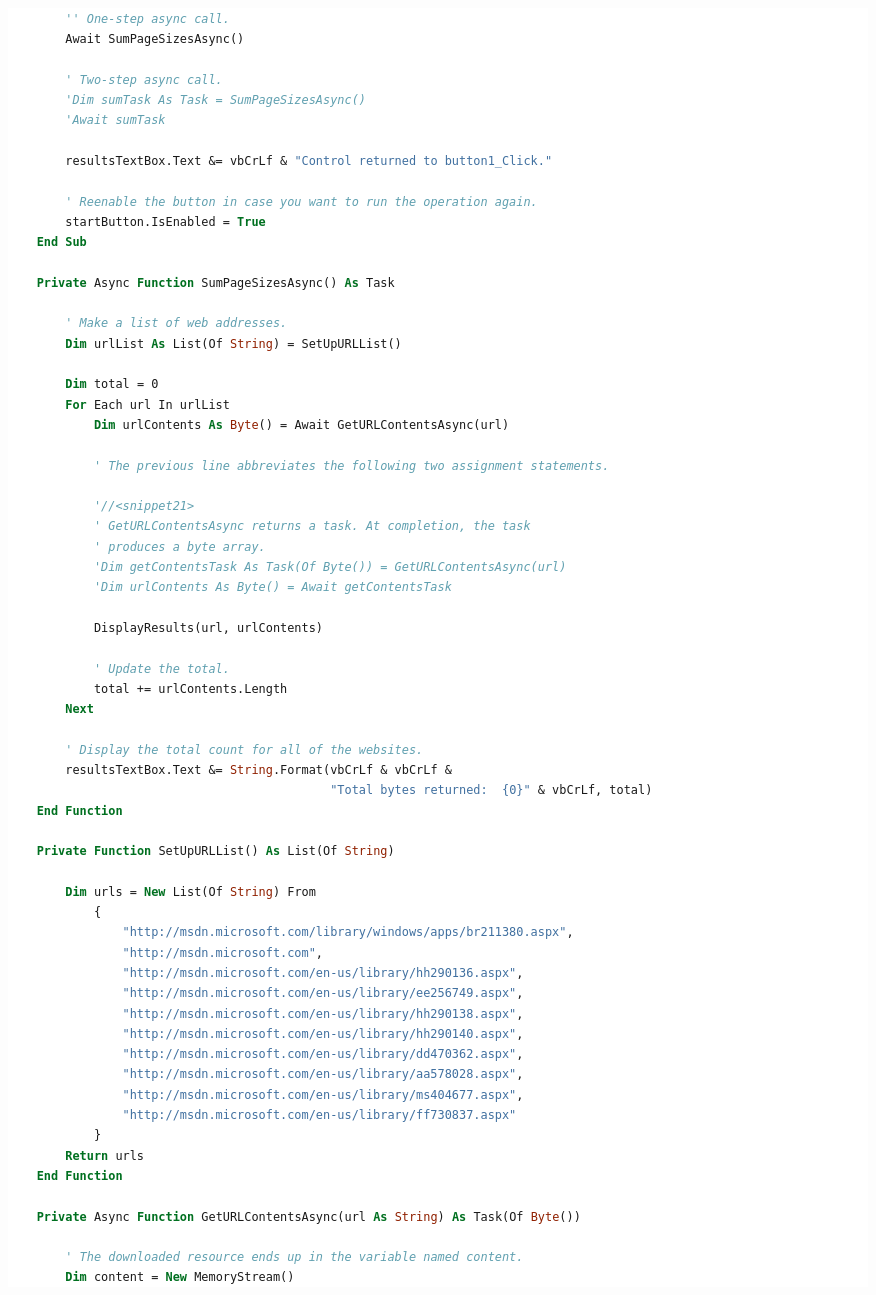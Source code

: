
 ```vb  
        '' One-step async call.  
        Await SumPageSizesAsync()  
  
        ' Two-step async call.  
        'Dim sumTask As Task = SumPageSizesAsync()  
        'Await sumTask  
  
        resultsTextBox.Text &= vbCrLf & "Control returned to button1_Click."  
  
        ' Reenable the button in case you want to run the operation again.  
        startButton.IsEnabled = True  
    End Sub  
  
    Private Async Function SumPageSizesAsync() As Task  
  
        ' Make a list of web addresses.  
        Dim urlList As List(Of String) = SetUpURLList()  
  
        Dim total = 0  
        For Each url In urlList  
            Dim urlContents As Byte() = Await GetURLContentsAsync(url)  
  
            ' The previous line abbreviates the following two assignment statements.  
  
            '//<snippet21>  
            ' GetURLContentsAsync returns a task. At completion, the task  
            ' produces a byte array.  
            'Dim getContentsTask As Task(Of Byte()) = GetURLContentsAsync(url)  
            'Dim urlContents As Byte() = Await getContentsTask  
  
            DisplayResults(url, urlContents)  
  
            ' Update the total.  
            total += urlContents.Length  
        Next  
  
        ' Display the total count for all of the websites.  
        resultsTextBox.Text &= String.Format(vbCrLf & vbCrLf &  
                                             "Total bytes returned:  {0}" & vbCrLf, total)  
    End Function  
  
    Private Function SetUpURLList() As List(Of String)  
  
        Dim urls = New List(Of String) From  
            {  
                "http://msdn.microsoft.com/library/windows/apps/br211380.aspx",  
                "http://msdn.microsoft.com",  
                "http://msdn.microsoft.com/en-us/library/hh290136.aspx",  
                "http://msdn.microsoft.com/en-us/library/ee256749.aspx",  
                "http://msdn.microsoft.com/en-us/library/hh290138.aspx",  
                "http://msdn.microsoft.com/en-us/library/hh290140.aspx",  
                "http://msdn.microsoft.com/en-us/library/dd470362.aspx",  
                "http://msdn.microsoft.com/en-us/library/aa578028.aspx",  
                "http://msdn.microsoft.com/en-us/library/ms404677.aspx",  
                "http://msdn.microsoft.com/en-us/library/ff730837.aspx"  
            }  
        Return urls  
    End Function  
  
    Private Async Function GetURLContentsAsync(url As String) As Task(Of Byte())  
  
        ' The downloaded resource ends up in the variable named content.  
        Dim content = New MemoryStream()  
```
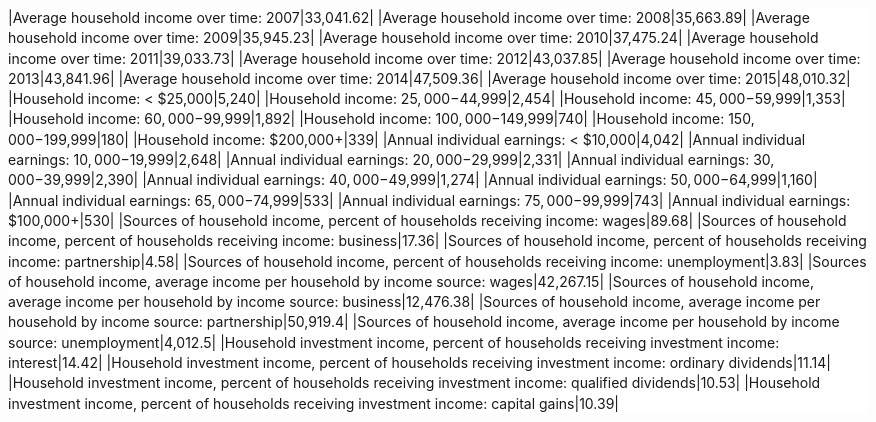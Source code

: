 |Average household income over time: 2007|33,041.62|
|Average household income over time: 2008|35,663.89|
|Average household income over time: 2009|35,945.23|
|Average household income over time: 2010|37,475.24|
|Average household income over time: 2011|39,033.73|
|Average household income over time: 2012|43,037.85|
|Average household income over time: 2013|43,841.96|
|Average household income over time: 2014|47,509.36|
|Average household income over time: 2015|48,010.32|
|Household income: < $25,000|5,240|
|Household income: $25,000-$44,999|2,454|
|Household income: $45,000-$59,999|1,353|
|Household income: $60,000-$99,999|1,892|
|Household income: $100,000-$149,999|740|
|Household income: $150,000-$199,999|180|
|Household income: $200,000+|339|
|Annual individual earnings: < $10,000|4,042|
|Annual individual earnings: $10,000-$19,999|2,648|
|Annual individual earnings: $20,000-$29,999|2,331|
|Annual individual earnings: $30,000-$39,999|2,390|
|Annual individual earnings: $40,000-$49,999|1,274|
|Annual individual earnings: $50,000-$64,999|1,160|
|Annual individual earnings: $65,000-$74,999|533|
|Annual individual earnings: $75,000-$99,999|743|
|Annual individual earnings: $100,000+|530|
|Sources of household income, percent of households receiving income: wages|89.68|
|Sources of household income, percent of households receiving income: business|17.36|
|Sources of household income, percent of households receiving income: partnership|4.58|
|Sources of household income, percent of households receiving income: unemployment|3.83|
|Sources of household income, average income per household by income source: wages|42,267.15|
|Sources of household income, average income per household by income source: business|12,476.38|
|Sources of household income, average income per household by income source: partnership|50,919.4|
|Sources of household income, average income per household by income source: unemployment|4,012.5|
|Household investment income, percent of households receiving investment income: interest|14.42|
|Household investment income, percent of households receiving investment income: ordinary dividends|11.14|
|Household investment income, percent of households receiving investment income: qualified dividends|10.53|
|Household investment income, percent of households receiving investment income: capital gains|10.39|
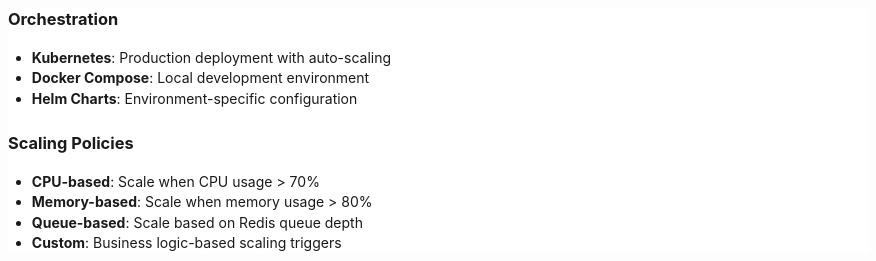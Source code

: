 ### Orchestration
- **Kubernetes**: Production deployment with auto-scaling
- **Docker Compose**: Local development environment
- **Helm Charts**: Environment-specific configuration

### Scaling Policies
- **CPU-based**: Scale when CPU usage > 70%
- **Memory-based**: Scale when memory usage > 80%
- **Queue-based**: Scale based on Redis queue depth
- **Custom**: Business logic-based scaling triggers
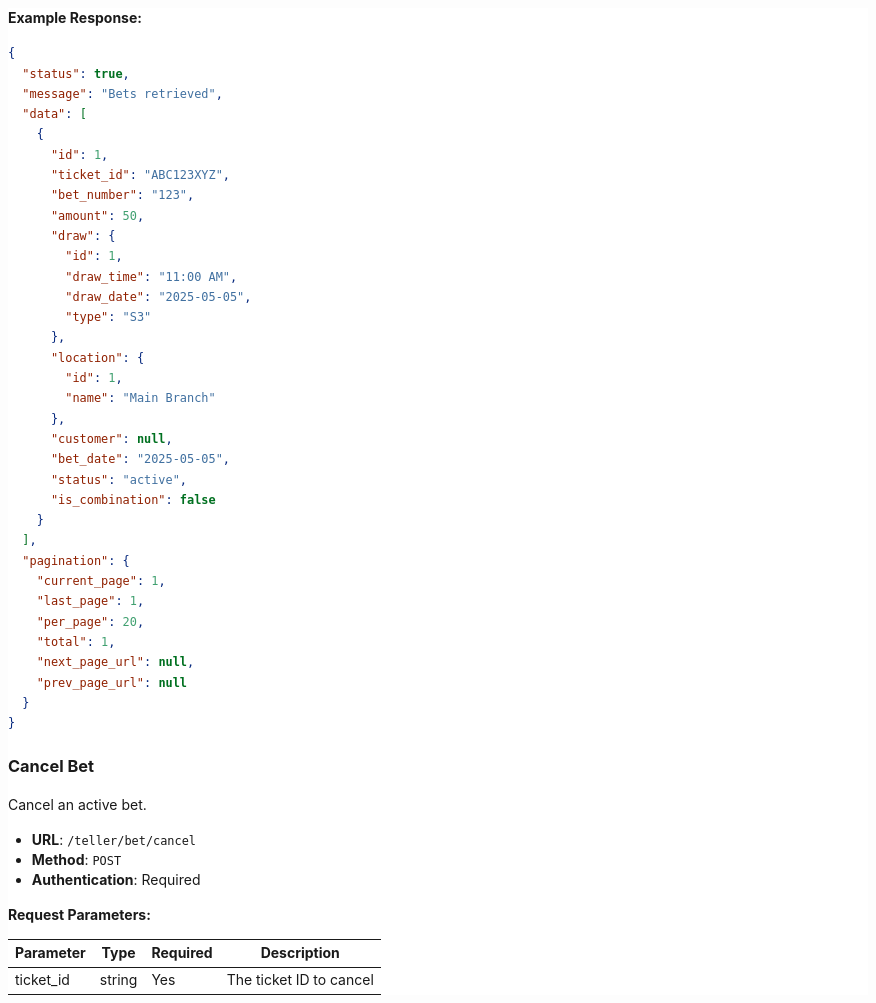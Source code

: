 **Example Response:**

```json
{
  "status": true,
  "message": "Bets retrieved",
  "data": [
    {
      "id": 1,
      "ticket_id": "ABC123XYZ",
      "bet_number": "123",
      "amount": 50,
      "draw": {
        "id": 1,
        "draw_time": "11:00 AM",
        "draw_date": "2025-05-05",
        "type": "S3"
      },
      "location": {
        "id": 1,
        "name": "Main Branch"
      },
      "customer": null,
      "bet_date": "2025-05-05",
      "status": "active",
      "is_combination": false
    }
  ],
  "pagination": {
    "current_page": 1,
    "last_page": 1,
    "per_page": 20,
    "total": 1,
    "next_page_url": null,
    "prev_page_url": null
  }
}
```

### Cancel Bet

Cancel an active bet.

- **URL**: `/teller/bet/cancel`
- **Method**: `POST`
- **Authentication**: Required

**Request Parameters:**

| Parameter | Type | Required | Description |
|-----------|------|----------|-------------|
| ticket_id | string | Yes | The ticket ID to cancel |
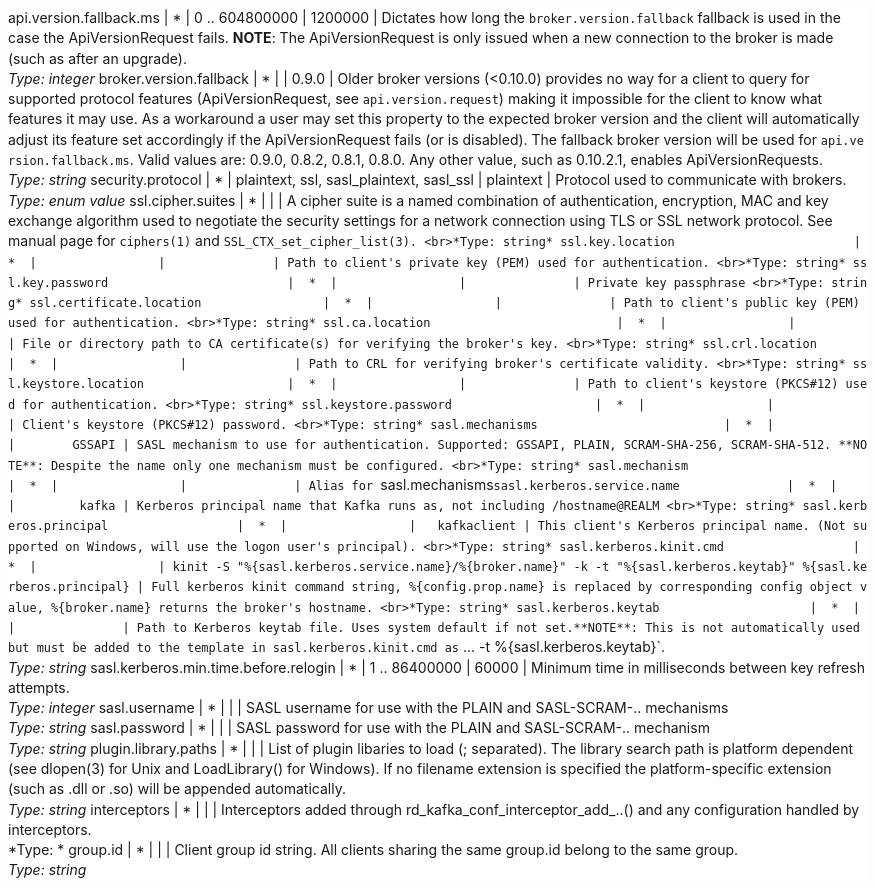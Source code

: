 api.version.fallback.ms                  |  *  | 0 .. 604800000  |       1200000 | Dictates how long the `broker.version.fallback` fallback is used in the case the ApiVersionRequest fails. **NOTE**: The ApiVersionRequest is only issued when a new connection to the broker is made (such as after an upgrade). <br>*Type: integer*
broker.version.fallback                  |  *  |                 |         0.9.0 | Older broker versions (<0.10.0) provides no way for a client to query for supported protocol features (ApiVersionRequest, see `api.version.request`) making it impossible for the client to know what features it may use. As a workaround a user may set this property to the expected broker version and the client will automatically adjust its feature set accordingly if the ApiVersionRequest fails (or is disabled). The fallback broker version will be used for `api.version.fallback.ms`. Valid values are: 0.9.0, 0.8.2, 0.8.1, 0.8.0. Any other value, such as 0.10.2.1, enables ApiVersionRequests. <br>*Type: string*
security.protocol                        |  *  | plaintext, ssl, sasl_plaintext, sasl_ssl |     plaintext | Protocol used to communicate with brokers. <br>*Type: enum value*
ssl.cipher.suites                        |  *  |                 |               | A cipher suite is a named combination of authentication, encryption, MAC and key exchange algorithm used to negotiate the security settings for a network connection using TLS or SSL network protocol. See manual page for `ciphers(1)` and `SSL_CTX_set_cipher_list(3). <br>*Type: string*
ssl.key.location                         |  *  |                 |               | Path to client's private key (PEM) used for authentication. <br>*Type: string*
ssl.key.password                         |  *  |                 |               | Private key passphrase <br>*Type: string*
ssl.certificate.location                 |  *  |                 |               | Path to client's public key (PEM) used for authentication. <br>*Type: string*
ssl.ca.location                          |  *  |                 |               | File or directory path to CA certificate(s) for verifying the broker's key. <br>*Type: string*
ssl.crl.location                         |  *  |                 |               | Path to CRL for verifying broker's certificate validity. <br>*Type: string*
ssl.keystore.location                    |  *  |                 |               | Path to client's keystore (PKCS#12) used for authentication. <br>*Type: string*
ssl.keystore.password                    |  *  |                 |               | Client's keystore (PKCS#12) password. <br>*Type: string*
sasl.mechanisms                          |  *  |                 |        GSSAPI | SASL mechanism to use for authentication. Supported: GSSAPI, PLAIN, SCRAM-SHA-256, SCRAM-SHA-512. **NOTE**: Despite the name only one mechanism must be configured. <br>*Type: string*
sasl.mechanism                           |  *  |                 |               | Alias for `sasl.mechanisms`
sasl.kerberos.service.name               |  *  |                 |         kafka | Kerberos principal name that Kafka runs as, not including /hostname@REALM <br>*Type: string*
sasl.kerberos.principal                  |  *  |                 |   kafkaclient | This client's Kerberos principal name. (Not supported on Windows, will use the logon user's principal). <br>*Type: string*
sasl.kerberos.kinit.cmd                  |  *  |                 | kinit -S "%{sasl.kerberos.service.name}/%{broker.name}" -k -t "%{sasl.kerberos.keytab}" %{sasl.kerberos.principal} | Full kerberos kinit command string, %{config.prop.name} is replaced by corresponding config object value, %{broker.name} returns the broker's hostname. <br>*Type: string*
sasl.kerberos.keytab                     |  *  |                 |               | Path to Kerberos keytab file. Uses system default if not set.**NOTE**: This is not automatically used but must be added to the template in sasl.kerberos.kinit.cmd as ` ... -t %{sasl.kerberos.keytab}`. <br>*Type: string*
sasl.kerberos.min.time.before.relogin    |  *  | 1 .. 86400000   |         60000 | Minimum time in milliseconds between key refresh attempts. <br>*Type: integer*
sasl.username                            |  *  |                 |               | SASL username for use with the PLAIN and SASL-SCRAM-.. mechanisms <br>*Type: string*
sasl.password                            |  *  |                 |               | SASL password for use with the PLAIN and SASL-SCRAM-.. mechanism <br>*Type: string*
plugin.library.paths                     |  *  |                 |               | List of plugin libaries to load (; separated). The library search path is platform dependent (see dlopen(3) for Unix and LoadLibrary() for Windows). If no filename extension is specified the platform-specific extension (such as .dll or .so) will be appended automatically. <br>*Type: string*
interceptors                             |  *  |                 |               | Interceptors added through rd_kafka_conf_interceptor_add_..() and any configuration handled by interceptors. <br>*Type: *
group.id                                 |  *  |                 |               | Client group id string. All clients sharing the same group.id belong to the same group. <br>*Type: string*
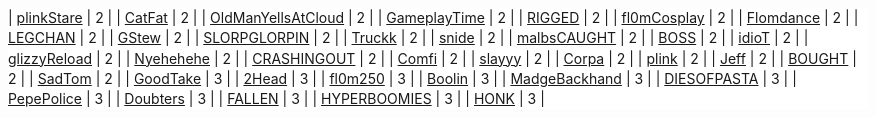 | [plinkStare](https://7tv.app/emotes/01GSQ7DJB00000B2571TD8T7GT)                                                                                           | 2     |
| [CatFat](https://7tv.app/emotes/01HR2CMSE800042D6ZESRWFS4W)                                                                                               | 2     |
| [OldManYellsAtCloud](https://7tv.app/emotes/01GW928DR00001E18RR1GRGA0N)                                                                                   | 2     |
| [GameplayTime](https://7tv.app/emotes/01F6ZDHV5G000B1SQ2PEJZGBE7)                                                                                         | 2     |
| [RIGGED](https://7tv.app/emotes/01GZAGZF2R0008EAF1YKBR9EX8)                                                                                               | 2     |
| [fl0mCosplay](https://7tv.app/emotes/01H7B3HYXG000D0YPNS1D4R28W)                                                                                          | 2     |
| [Flomdance](https://7tv.app/emotes/01HX4ZYJZR0006SC0XBSKSHJ0C)                                                                                            | 2     |
| [LEGCHAN](https://7tv.app/emotes/01HXMQ9WJR0005TGJSZ73RKXRX)                                                                                              | 2     |
| [GStew](https://7tv.app/emotes/01HZ6CVTHG0008S1C6EMG4J8KK)                                                                                                | 2     |
| [SLORPGLORPIN](https://7tv.app/emotes/01G9TQ17FR0008CS0Q67AD72MP)                                                                                         | 2     |
| [Truckk](https://7tv.app/emotes/01H25VQEK0000D9DEP10Z94GXE)                                                                                               | 2     |
| [snide](https://7tv.app/emotes/01HGXBEAX00006X6PQQ0MGNJ55)                                                                                                | 2     |
| [malbsCAUGHT](https://7tv.app/emotes/01J46TCE5R0004SVBK6PNC2940)                                                                                          | 2     |
| [BOSS](https://7tv.app/emotes/01J92RMCTG0006G7P3TC1QFQSC)                                                                                                 | 2     |
| [idioT](https://7tv.app/emotes/01GYB4CKVR0003KDZMDQ8KVZ2X)                                                                                                | 2     |
| [glizzyReload](https://7tv.app/emotes/01G9TK6418000FZ67X00G9Q5JM)                                                                                         | 2     |
| [Nyehehehe](https://7tv.app/emotes/01H9CA48AR000EKTW7YX78MFRW)                                                                                            | 2     |
| [CRASHINGOUT](https://7tv.app/emotes/01J9Q0ZJZG0009Y31ZJEZ3JWVD)                                                                                          | 2     |
| [Comfi](https://7tv.app/emotes/01FQYKWTPG0001563XCKBAXBHX)                                                                                                | 2     |
| [slayyy](https://7tv.app/emotes/01GW1H21F00003PARJZCKDGSZY)                                                                                               | 2     |
| [Corpa](https://7tv.app/emotes/01FE709JS000023JM7TY0T0KYJ)                                                                                                | 2     |
| [plink](https://7tv.app/emotes/01HA7QP7C8000BNMZK2KZG7XCQ)                                                                                                | 2     |
| [Jeff](https://7tv.app/emotes/01JEMH95XHDN5E8TYN6CR1BY0T)                                                                                                 | 2     |
| [BOUGHT](https://7tv.app/emotes/01HVHZQKCG00042QPZA2WPHEK8)                                                                                               | 2     |
| [SadTom](https://7tv.app/emotes/01JNVJBB2AYYXW19QHPK2BQD30)                                                                                               | 2     |
| [GoodTake](https://7tv.app/emotes/01F230PW60000F9Q0G00A2DEA6)                                                                                             | 3     |
| [2Head](https://7tv.app/emotes/01F6Q84KNG0009K4HVQSZZ1JD7)                                                                                                | 3     |
| [fl0m250](https://7tv.app/emotes/01FZ692HDR0006YTZ47PR1NXDN)                                                                                              | 3     |
| [Boolin](https://7tv.app/emotes/01F6QAYGM00009K4HVQSZKG26D)                                                                                               | 3     |
| [MadgeBackhand](https://7tv.app/emotes/01G3A0GBZ0000AP227654YQM0V)                                                                                        | 3     |
| [DIESOFPASTA](https://7tv.app/emotes/01G56V525R000AXECNG0THC9XB)                                                                                          | 3     |
| [PepePolice](https://7tv.app/emotes/01FSZCFEXG00001582V1DY9PWQ)                                                                                           | 3     |
| [Doubters](https://7tv.app/emotes/01FNYAVKF8000EJT2EVEY3G09R)                                                                                             | 3     |
| [FALLEN](https://7tv.app/emotes/01GGMWR7RG000AK5RDW07FVC4F)                                                                                               | 3     |
| [HYPERBOOMIES](https://7tv.app/emotes/01FTNWSCJG0003AV56G21Q6ZH1)                                                                                         | 3     |
| [HONK](https://7tv.app/emotes/01FTE6HX0R0001E12995B12B5Y)                                                                                                 | 3     |
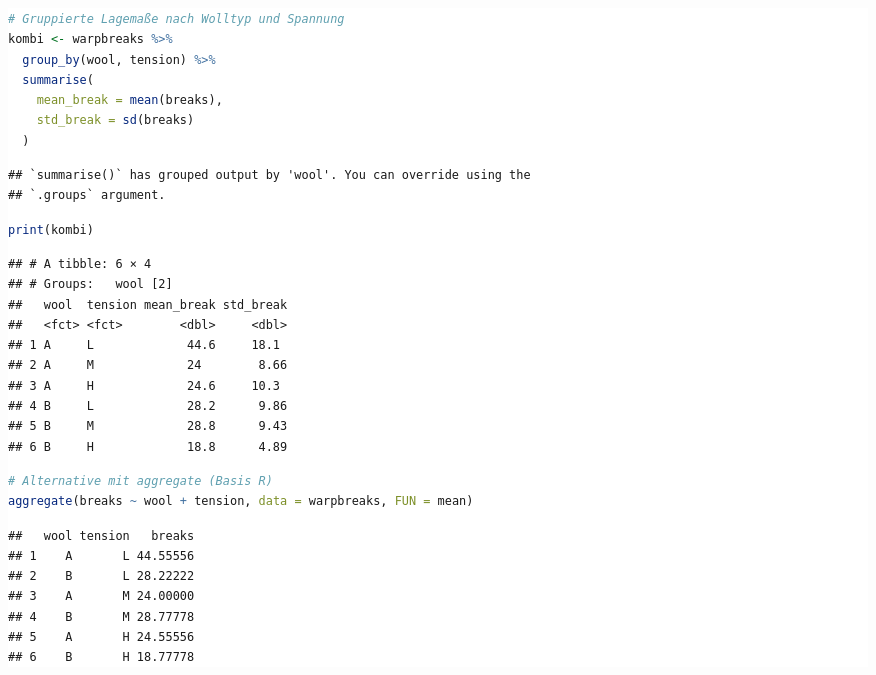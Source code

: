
 ``` r
# Gruppierte Lagemaße nach Wolltyp und Spannung
kombi <- warpbreaks %>%
  group_by(wool, tension) %>%
  summarise(
    mean_break = mean(breaks),
    std_break = sd(breaks)
  )
```

    ## `summarise()` has grouped output by 'wool'. You can override using the
    ## `.groups` argument.

``` r
print(kombi)
```

    ## # A tibble: 6 × 4
    ## # Groups:   wool [2]
    ##   wool  tension mean_break std_break
    ##   <fct> <fct>        <dbl>     <dbl>
    ## 1 A     L             44.6     18.1 
    ## 2 A     M             24        8.66
    ## 3 A     H             24.6     10.3 
    ## 4 B     L             28.2      9.86
    ## 5 B     M             28.8      9.43
    ## 6 B     H             18.8      4.89

``` r
# Alternative mit aggregate (Basis R)
aggregate(breaks ~ wool + tension, data = warpbreaks, FUN = mean)
```

    ##   wool tension   breaks
    ## 1    A       L 44.55556
    ## 2    B       L 28.22222
    ## 3    A       M 24.00000
    ## 4    B       M 28.77778
    ## 5    A       H 24.55556
    ## 6    B       H 18.77778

----

* [Exercise]: Look above for the line with "over time: 2008|35,663.89|"; retype exactly that line, every line after it up to the line with "receiving income: business|17.36|", and that line too, nothing else.

* [Completed task]:
|Average household income over time: 2008|35,663.89|
|Average household income over time: 2009|35,945.23|
|Average household income over time: 2010|37,475.24|
|Average household income over time: 2011|39,033.73|
|Average household income over time: 2012|43,037.85|
|Average household income over time: 2013|43,841.96|
|Average household income over time: 2014|47,509.36|
|Average household income over time: 2015|48,010.32|
|Household income: < $25,000|5,240|
|Household income: $25,000-$44,999|2,454|
|Household income: $45,000-$59,999|1,353|
|Household income: $60,000-$99,999|1,892|
|Household income: $100,000-$149,999|740|
|Household income: $150,000-$199,999|180|
|Household income: $200,000+|339|
|Annual individual earnings: < $10,000|4,042|
|Annual individual earnings: $10,000-$19,999|2,648|
|Annual individual earnings: $20,000-$29,999|2,331|
|Annual individual earnings: $30,000-$39,999|2,390|
|Annual individual earnings: $40,000-$49,999|1,274|
|Annual individual earnings: $50,000-$64,999|1,160|
|Annual individual earnings: $65,000-$74,999|533|
|Annual individual earnings: $75,000-$99,999|743|
|Annual individual earnings: $100,000+|530|
|Sources of household income, percent of households receiving income: wages|89.68|
|Sources of household income, percent of households receiving income: business|17.36|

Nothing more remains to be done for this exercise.